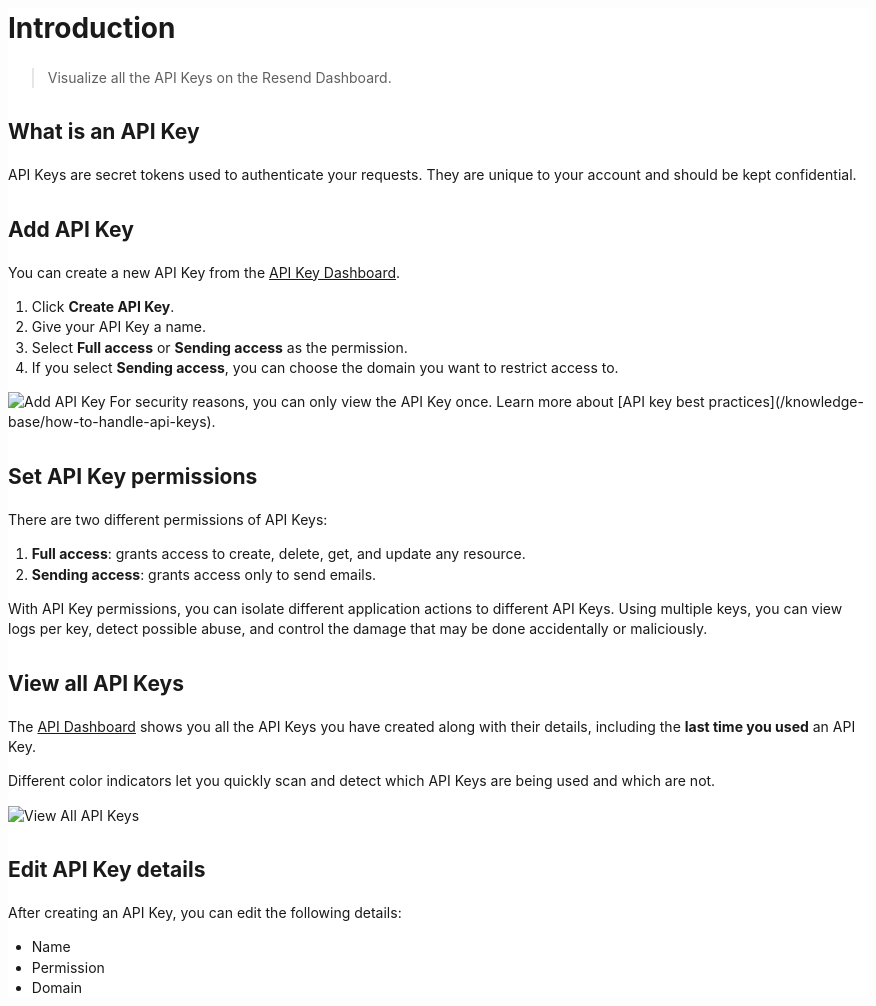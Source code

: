 # Introduction

> Visualize all the API Keys on the Resend Dashboard.

## What is an API Key

API Keys are secret tokens used to authenticate your requests. They are unique to your account and should be kept confidential.

## Add API Key

You can create a new API Key from the [API Key Dashboard](https://resend.com/api-keys).

1. Click **Create API Key**.
2. Give your API Key a name.
3. Select **Full access** or **Sending access** as the permission.
4. If you select **Sending access**, you can choose the domain you want to restrict access to.

<img alt="Add API Key" src="https://mintcdn.com/resend/ABWmVTZIHGIFNTFD/images/dashboard-api-keys-add.png?fit=max&auto=format&n=ABWmVTZIHGIFNTFD&q=85&s=1ecfaf7a2d2a780b826f941078e427b5" height={450} width={720} data-og-width="3024" data-og-height="1888" data-path="images/dashboard-api-keys-add.png" data-optimize="true" data-opv="3" srcset="https://mintcdn.com/resend/ABWmVTZIHGIFNTFD/images/dashboard-api-keys-add.png?w=280&fit=max&auto=format&n=ABWmVTZIHGIFNTFD&q=85&s=4841d039f5962404980fdeaa815796c3 280w, https://mintcdn.com/resend/ABWmVTZIHGIFNTFD/images/dashboard-api-keys-add.png?w=560&fit=max&auto=format&n=ABWmVTZIHGIFNTFD&q=85&s=e7585dcf4002a2d420e5e8950a50c6a0 560w, https://mintcdn.com/resend/ABWmVTZIHGIFNTFD/images/dashboard-api-keys-add.png?w=840&fit=max&auto=format&n=ABWmVTZIHGIFNTFD&q=85&s=558d60f4749160bcc072714d0a90c4dd 840w, https://mintcdn.com/resend/ABWmVTZIHGIFNTFD/images/dashboard-api-keys-add.png?w=1100&fit=max&auto=format&n=ABWmVTZIHGIFNTFD&q=85&s=a9a3f735cca772a8ab0dd5b634633cc0 1100w, https://mintcdn.com/resend/ABWmVTZIHGIFNTFD/images/dashboard-api-keys-add.png?w=1650&fit=max&auto=format&n=ABWmVTZIHGIFNTFD&q=85&s=7b1aefbbb6c0445762c0ab387cb2ecdd 1650w, https://mintcdn.com/resend/ABWmVTZIHGIFNTFD/images/dashboard-api-keys-add.png?w=2500&fit=max&auto=format&n=ABWmVTZIHGIFNTFD&q=85&s=191d64e93b75d7ab3065a5cea16646f6 2500w" />

<Note>
  For security reasons, you can only view the API Key once. Learn more about
  [API key best practices](/knowledge-base/how-to-handle-api-keys).
</Note>

## Set API Key permissions

There are two different permissions of API Keys:

1. **Full access**: grants access to create, delete, get, and update any resource.
2. **Sending access**: grants access only to send emails.

With API Key permissions, you can isolate different application actions to different API Keys. Using multiple keys, you can view logs per key, detect possible abuse, and control the damage that may be done accidentally or maliciously.

## View all API Keys

The [API Dashboard](https://resend.com/api-keys) shows you all the API Keys you have created along with their details, including the **last time you used** an API Key.

Different color indicators let you quickly scan and detect which API Keys are being used and which are not.

<img alt="View All API Keys" src="https://mintcdn.com/resend/ABWmVTZIHGIFNTFD/images/dashboard-api-keys-view-all.jpg?fit=max&auto=format&n=ABWmVTZIHGIFNTFD&q=85&s=f195ef7f60a110407e2739f30c10ca2a" data-og-width="2584" width="2584" data-og-height="980" height="980" data-path="images/dashboard-api-keys-view-all.jpg" data-optimize="true" data-opv="3" srcset="https://mintcdn.com/resend/ABWmVTZIHGIFNTFD/images/dashboard-api-keys-view-all.jpg?w=280&fit=max&auto=format&n=ABWmVTZIHGIFNTFD&q=85&s=60ecb81b74328a39b37fa47e8f531039 280w, https://mintcdn.com/resend/ABWmVTZIHGIFNTFD/images/dashboard-api-keys-view-all.jpg?w=560&fit=max&auto=format&n=ABWmVTZIHGIFNTFD&q=85&s=d7b6a12d3bd1f1ae7ba6ad8591a5b3b7 560w, https://mintcdn.com/resend/ABWmVTZIHGIFNTFD/images/dashboard-api-keys-view-all.jpg?w=840&fit=max&auto=format&n=ABWmVTZIHGIFNTFD&q=85&s=6c58f948de72898e3bc242a47d2355ea 840w, https://mintcdn.com/resend/ABWmVTZIHGIFNTFD/images/dashboard-api-keys-view-all.jpg?w=1100&fit=max&auto=format&n=ABWmVTZIHGIFNTFD&q=85&s=706fabc16fbae5e82aba851c31c00493 1100w, https://mintcdn.com/resend/ABWmVTZIHGIFNTFD/images/dashboard-api-keys-view-all.jpg?w=1650&fit=max&auto=format&n=ABWmVTZIHGIFNTFD&q=85&s=42982ddb6cd44974e739c31c78b11a73 1650w, https://mintcdn.com/resend/ABWmVTZIHGIFNTFD/images/dashboard-api-keys-view-all.jpg?w=2500&fit=max&auto=format&n=ABWmVTZIHGIFNTFD&q=85&s=a20d700dab8882cb7370635d5a1ddccc 2500w" />

## Edit API Key details

After creating an API Key, you can edit the following details:

* Name
* Permission
* Domain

### WHAT YOU NEED TO DO
Scan the data above and report each line in which "access" is present.

### YOUR RESPONSE
3. Select **Full access** or **Sending access** as the permission.
4. If you select **Sending access**, you can choose the domain you want to restrict access to.
1. **Full access**: grants access to create, delete, get, and update any resource.
2. **Sending access**: grants access only to send emails.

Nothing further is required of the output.